LISTED RECORDS below:
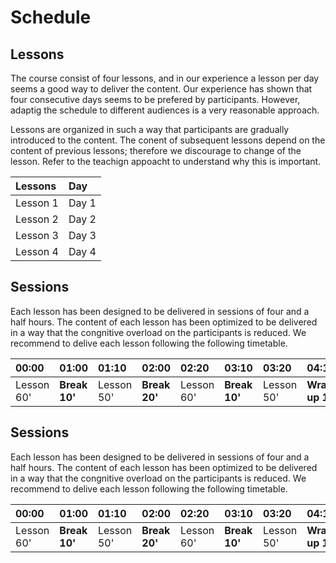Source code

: # Schedule


## Lessons

The course consist of four lessons, and in our experience a lesson per day seems a good way to deliver the content. Our experience has shown that four consecutive days seems to be prefered by participants. However, adaptig the schedule to different audiences is a very reasonable approach. 

Lessons are organized in such a way that participants are gradually introduced to the content. The conent of subsequent lessons depend on the content of previous lessons; therefore we discourage to change of the lesson. Refer to the teachign appoacht to understand why this is important. 

| Lessons | Day |
|:--------------|:---------|
| Lesson 1      | Day 1   |
| Lesson 2      | Day 2   |
| Lesson 3      | Day 3   |
| Lesson 4      | Day 4   |

## Sessions

Each lesson has been designed to be delivered in sessions of four and a half hours. 
The content of each lesson has been optimized to be delivered in a way that the congnitive overload on
the participants is reduced. We recommend to delive each lesson following the following timetable.


| 00:00  | 01:00 | 01:10 | 02:00 | 02:20 | 03:10 | 03:20 | 04:10 | 04:30 |
|:-------|:------|:------|:------|:------|:------|:------|:------|:------|
| Lesson 60' | **Break 10'** | Lesson 50' | **Break 20'** | Lesson 60' | **Break 10'** | Lesson  50'| **Wrap-up 10'** | Closure |

## Sessions

Each lesson has been designed to be delivered in sessions of four and a half hours. 
The content of each lesson has been optimized to be delivered in a way that the congnitive overload on
the participants is reduced. We recommend to delive each lesson following the following timetable.


| 00:00  | 01:00 | 01:10 | 02:00 | 02:20 | 03:10 | 03:20 | 04:10 | 04:30 |
|:-------|:------|:------|:------|:------|:------|:------|:------|:------|
| Lesson 60' | **Break 10'** | Lesson 50' | **Break 20'** | Lesson 60' | **Break 10'** | Lesson  50'| **Wrap-up 10'** | Closure |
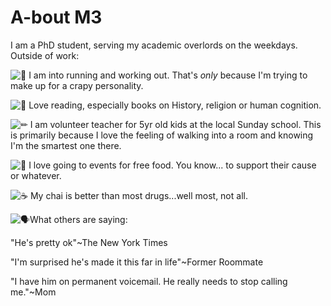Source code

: # A-bout M3 #



I am a PhD student, serving my academic overlords on the weekdays. Outside of work:

![🐎](https://mail.google.com/mail/e/1f40e) I am into running and working out. That's _only_ because I'm trying to make up for a crapy personality.

![📗](https://mail.google.com/mail/e/1f4d7) Love reading, especially books on History, religion or human cognition.

![✏](https://mail.google.com/mail/e/270f)️ I am volunteer teacher for 5yr old kids at the local Sunday school. This is primarily because I love the feeling of walking into a room and knowing I'm the smartest one there.

![🍩](https://mail.google.com/mail/e/1f369) I love going to events for free food. You know... to support their cause or whatever.

![☕](https://mail.google.com/mail/e/2615) My chai is better than most drugs...well most, not all.

![🗣](https://mail.google.com/mail/e/1f5e3)️What others are saying:

  

"He's pretty ok"~The New York Times

  

"I'm surprised he's made it this far in life"~Former Roommate

  

"I have him on permanent voicemail. He really needs to stop calling me."~Mom
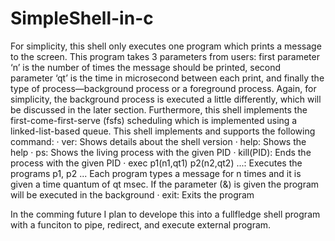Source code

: # SimpleShell-in-c

For simplicity, this shell only executes one program which prints a message to the screen. This program takes 3 parameters from users: first parameter ‘n’ is the number of times the message should be printed, second parameter ‘qt’ is the time in microsecond between each print, and finally the type of process—background process or a foreground process. Again, for simplicity, the background process is executed a little differently, which will be discussed in the later section. Furthermore, this shell implements the first-come-first-serve (fsfs) scheduling which is implemented using a linked-list-based queue.
This shell implements and supports the following command:
·      ver: Shows details about the shell version
·      help: Shows the help
·      ps: Shows the living process with the given PID
·      kill(PID): Ends the process with the given PID
·      exec p1(n1,qt1) p2(n2,qt2) ...: Executes the programs p1, p2 ... Each program types a message for n times and it is given a time quantum of qt msec. If the parameter (&) is given the program will be executed in the background
·      exit: Exits the program


In the comming future I plan to develope this into a fullfledge shell program with a funciton to pipe, redirect, and execute external program.

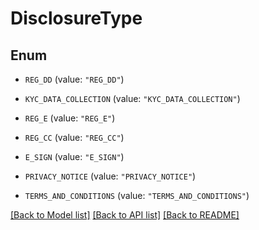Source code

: # DisclosureType

## Enum


* `REG_DD` (value: `"REG_DD"`)

* `KYC_DATA_COLLECTION` (value: `"KYC_DATA_COLLECTION"`)

* `REG_E` (value: `"REG_E"`)

* `REG_CC` (value: `"REG_CC"`)

* `E_SIGN` (value: `"E_SIGN"`)

* `PRIVACY_NOTICE` (value: `"PRIVACY_NOTICE"`)

* `TERMS_AND_CONDITIONS` (value: `"TERMS_AND_CONDITIONS"`)


[[Back to Model list]](../README.md#documentation-for-models) [[Back to API list]](../README.md#documentation-for-api-endpoints) [[Back to README]](../README.md)


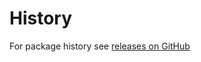 History
======

For package history see [releases on GitHub](https://github.com/VeliovGroup/Meteor-Template-helpers/releases)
End of LISTED RECORDS.
PROBLEM TO WORK ON: Reproduce each entry exactly, without the pictures.

TASK OUTPUT:
Source code

: # Schedule


## Lessons

The course consist of four lessons, and in our experience a lesson per day seems a good way to deliver the content. Our experience has shown that four consecutive days seems to be prefered by participants. However, adaptig the schedule to different audiences is a very reasonable approach. 

Lessons are organized in such a way that participants are gradually introduced to the content. The conent of subsequent lessons depend on the content of previous lessons; therefore we discourage to change of the lesson. Refer to the teachign appoacht to understand why this is important. 

| Lessons | Day |
|:--------------|:---------|
| Lesson 1      | Day 1   |
| Lesson 2      | Day 2   |
| Lesson 3      | Day 3   |
| Lesson 4      | Day 4   |

## Sessions

Each lesson has been designed to be delivered in sessions of four and a half hours. 
The content of each lesson has been optimized to be delivered in a way that the congnitive overload on
the participants is reduced. We recommend to delive each lesson following the following timetable.


| 00:00  | 01:00 | 01:10 | 02:00 | 02:20 | 03:10 | 03:20 | 04:10 | 04:30 |
|:-------|:------|:------|:------|:------|:------|:------|:------|:------|
| Lesson 60' | **Break 10'** | Lesson 50' | **Break 20'** | Lesson 60' | **Break 10'** | Lesson  50'| **Wrap-up 10'** | Closure |

## Sessions

Each lesson has been designed to be delivered in sessions of four and a half hours. 
The content of each lesson has been optimized to be delivered in a way that the congnitive overload on
the participants is reduced. We recommend to delive each lesson following the following timetable.


| 00:00  | 01:00 | 01:10 | 02:00 | 02:20 | 03:10 | 03:20 | 04:10 | 04:30 |
|:-------|:------|:------|:------|:------|:------|:------|:------|:------|
| Lesson 60' | **Break 10'** | Lesson 50' | **Break 20'** | Lesson 60' | **Break 10'** | Lesson  50'| **Wrap-up 10'** | Closure |
Source code

: # A-bout M3 #



I am a PhD student, serving my academic overlords on the weekdays. Outside of work:

![🐎](https://mail.google.com/mail/e/1f40e) I am into running and working out. That's _only_ because I'm trying to make up for a crapy personality.

![📗](https://mail.google.com/mail/e/1f4d7) Love reading, especially books on History, religion or human cognition.

![✏](https://mail.google.com/mail/e/270f)️ I am volunteer teacher for 5yr old kids at the local Sunday school. This is primarily because I love the feeling of walking into a room and knowing I'm the smartest one there.

![🍩](https://mail.google.com/mail/e/1f369) I love going to events for free food. You know... to support their cause or whatever.

![☕](https://mail.google.com/mail/e/2615) My chai is better than most drugs...well most, not all.

![🗣](https://mail.google.com/mail/e/1f5e3)️What others are saying:

  

"He's pretty ok"~The New York Times

  

"I'm surprised he's made it this far in life"~Former Roommate

  

"I have him on permanent voicemail. He really needs to stop calling me."~Mom
Source code

: # SimpleShell-in-c

For simplicity, this shell only executes one program which prints a message to the screen. This program takes 3 parameters from users: first parameter ‘n’ is the number of times the message should be printed, second parameter ‘qt’ is the time in microsecond between each print, and finally the type of process—background process or a foreground process. Again, for simplicity, the background process is executed a little differently, which will be discussed in the later section. Furthermore, this shell implements the first-come-first-serve (fsfs) scheduling which is implemented using a linked-list-based queue.
This shell implements and supports the following command:
·      ver: Shows details about the shell version
·      help: Shows the help
·      ps: Shows the living process with the given PID
·      kill(PID): Ends the process with the given PID
·      exec p1(n1,qt1) p2(n2,qt2) ...: Executes the programs p1, p2 ... Each program types a message for n times and it is given a time quantum of qt msec. If the parameter (&) is given the program will be executed in the background
·      exit: Exits the program


In the comming future I plan to develope this into a fullfledge shell program with a funciton to pipe, redirect, and execute external program.

Source code

: # DisclosureType

## Enum


* `REG_DD` (value: `"REG_DD"`)

* `KYC_DATA_COLLECTION` (value: `"KYC_DATA_COLLECTION"`)

* `REG_E` (value: `"REG_E"`)

* `REG_CC` (value: `"REG_CC"`)

* `E_SIGN` (value: `"E_SIGN"`)

* `PRIVACY_NOTICE` (value: `"PRIVACY_NOTICE"`)

* `TERMS_AND_CONDITIONS` (value: `"TERMS_AND_CONDITIONS"`)


[[Back to Model list]](../README.md#documentation-for-models) [[Back to API list]](../README.md#documentation-for-api-endpoints) [[Back to README]](../README.md)


 History
======

For package history see [releases on GitHub](https://github.com/VeliovGroup/Meteor-Template-helpers/releases)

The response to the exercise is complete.